**TASK OBJECTIVE**
Set down every record below exactly as it stands, minus the pictures.

[Stored data entries]
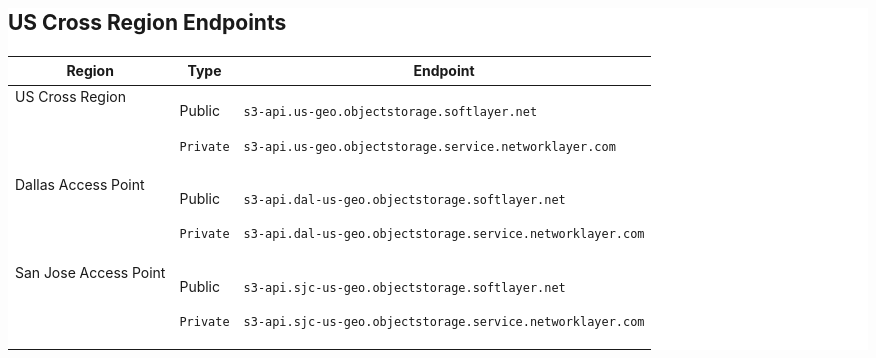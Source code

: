 
## US Cross Region Endpoints

<table>
  <thead>
    <tr>
      <th>Region</th>
      <th>Type</th>
      <th>Endpoint</th>
    </tr>
  </thead>
  <tbody>
    <tr>
      <td>US Cross Region</td>
      <td>
        <p>Public</p>
        <p>
          <code class="highlighter-rouge">Private</code>
        </p>
      </td>
      <td>
        <p>
          <code class="highlighter-rouge">s3-api.us-geo.objectstorage.softlayer.net</code>
        </p>
        <p>
          <code class="highlighter-rouge">s3-api.us-geo.objectstorage.service.networklayer.com</code>
        </p>
      </td>
    </tr>
    <tr>
      <td>Dallas Access Point</td>
      <td>
        <p>Public</p>
        <p>
          <code class="highlighter-rouge">Private</code>
        </p>
      </td>
      <td>
        <p>
          <code class="highlighter-rouge">s3-api.dal-us-geo.objectstorage.softlayer.net</code>
        </p>
        <p>
          <code class="highlighter-rouge">s3-api.dal-us-geo.objectstorage.service.networklayer.com</code>
        </p>
      </td>
    </tr>
    <tr>
      <td>San Jose Access Point</td>
      <td>
        <p>Public</p>
        <p>
          <code class="highlighter-rouge">Private</code>
        </p>
      </td>
      <td>
        <p>
          <code class="highlighter-rouge">s3-api.sjc-us-geo.objectstorage.softlayer.net</code>
        </p>
        <p>
          <code class="highlighter-rouge">s3-api.sjc-us-geo.objectstorage.service.networklayer.com</code>
        </p>
      </td>
    </tr>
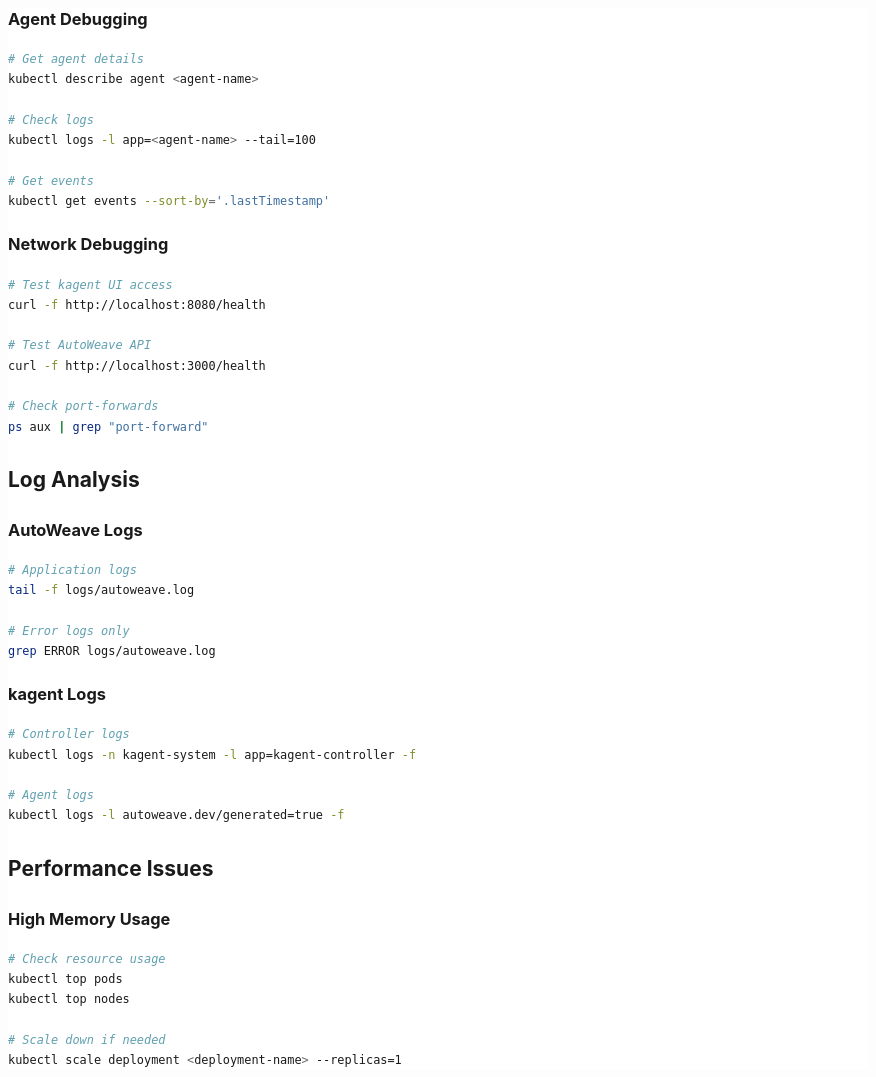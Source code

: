### Agent Debugging
```bash
# Get agent details
kubectl describe agent <agent-name>

# Check logs
kubectl logs -l app=<agent-name> --tail=100

# Get events
kubectl get events --sort-by='.lastTimestamp'
```

### Network Debugging
```bash
# Test kagent UI access
curl -f http://localhost:8080/health

# Test AutoWeave API
curl -f http://localhost:3000/health

# Check port-forwards
ps aux | grep "port-forward"
```

## Log Analysis

### AutoWeave Logs
```bash
# Application logs
tail -f logs/autoweave.log

# Error logs only
grep ERROR logs/autoweave.log
```

### kagent Logs
```bash
# Controller logs
kubectl logs -n kagent-system -l app=kagent-controller -f

# Agent logs
kubectl logs -l autoweave.dev/generated=true -f
```

## Performance Issues

### High Memory Usage
```bash
# Check resource usage
kubectl top pods
kubectl top nodes

# Scale down if needed
kubectl scale deployment <deployment-name> --replicas=1
```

**WRITTEN REPLY**
Source code

: 
## US Cross Region Endpoints

<table>
  <thead>
    <tr>
      <th>Region</th>
      <th>Type</th>
      <th>Endpoint</th>
    </tr>
  </thead>
  <tbody>
    <tr>
      <td>US Cross Region</td>
      <td>
        <p>Public</p>
        <p>
          <code class="highlighter-rouge">Private</code>
        </p>
      </td>
      <td>
        <p>
          <code class="highlighter-rouge">s3-api.us-geo.objectstorage.softlayer.net</code>
        </p>
        <p>
          <code class="highlighter-rouge">s3-api.us-geo.objectstorage.service.networklayer.com</code>
        </p>
      </td>
    </tr>
    <tr>
      <td>Dallas Access Point</td>
      <td>
        <p>Public</p>
        <p>
          <code class="highlighter-rouge">Private</code>
        </p>
      </td>
      <td>
        <p>
          <code class="highlighter-rouge">s3-api.dal-us-geo.objectstorage.softlayer.net</code>
        </p>
        <p>
          <code class="highlighter-rouge">s3-api.dal-us-geo.objectstorage.service.networklayer.com</code>
        </p>
      </td>
    </tr>
    <tr>
      <td>San Jose Access Point</td>
      <td>
        <p>Public</p>
        <p>
          <code class="highlighter-rouge">Private</code>
        </p>
      </td>
      <td>
        <p>
          <code class="highlighter-rouge">s3-api.sjc-us-geo.objectstorage.softlayer.net</code>
        </p>
        <p>
          <code class="highlighter-rouge">s3-api.sjc-us-geo.objectstorage.service.networklayer.com</code>
        </p>
      </td>
    </tr>
Source code

:### Agent Debugging
```bash
# Get agent details
kubectl describe agent <agent-name>

# Check logs
kubectl logs -l app=<agent-name> --tail=100

# Get events
kubectl get events --sort-by='.lastTimestamp'
```

### Network Debugging
```bash
# Test kagent UI access
curl -f http://localhost:8080/health

# Test AutoWeave API
curl -f http://localhost:3000/health

# Check port-forwards
ps aux | grep "port-forward"
```

## Log Analysis

### AutoWeave Logs
```bash
# Application logs
tail -f logs/autoweave.log

# Error logs only
grep ERROR logs/autoweave.log
```

### kagent Logs
```bash
# Controller logs
kubectl logs -n kagent-system -l app=kagent-controller -f

# Agent logs
kubectl logs -l autoweave.dev/generated=true -f
```

## Performance Issues

### High Memory Usage
```bash
# Check resource usage
kubectl top pods
kubectl top nodes

# Scale down if needed
kubectl scale deployment <deployment-name> --replicas=1
```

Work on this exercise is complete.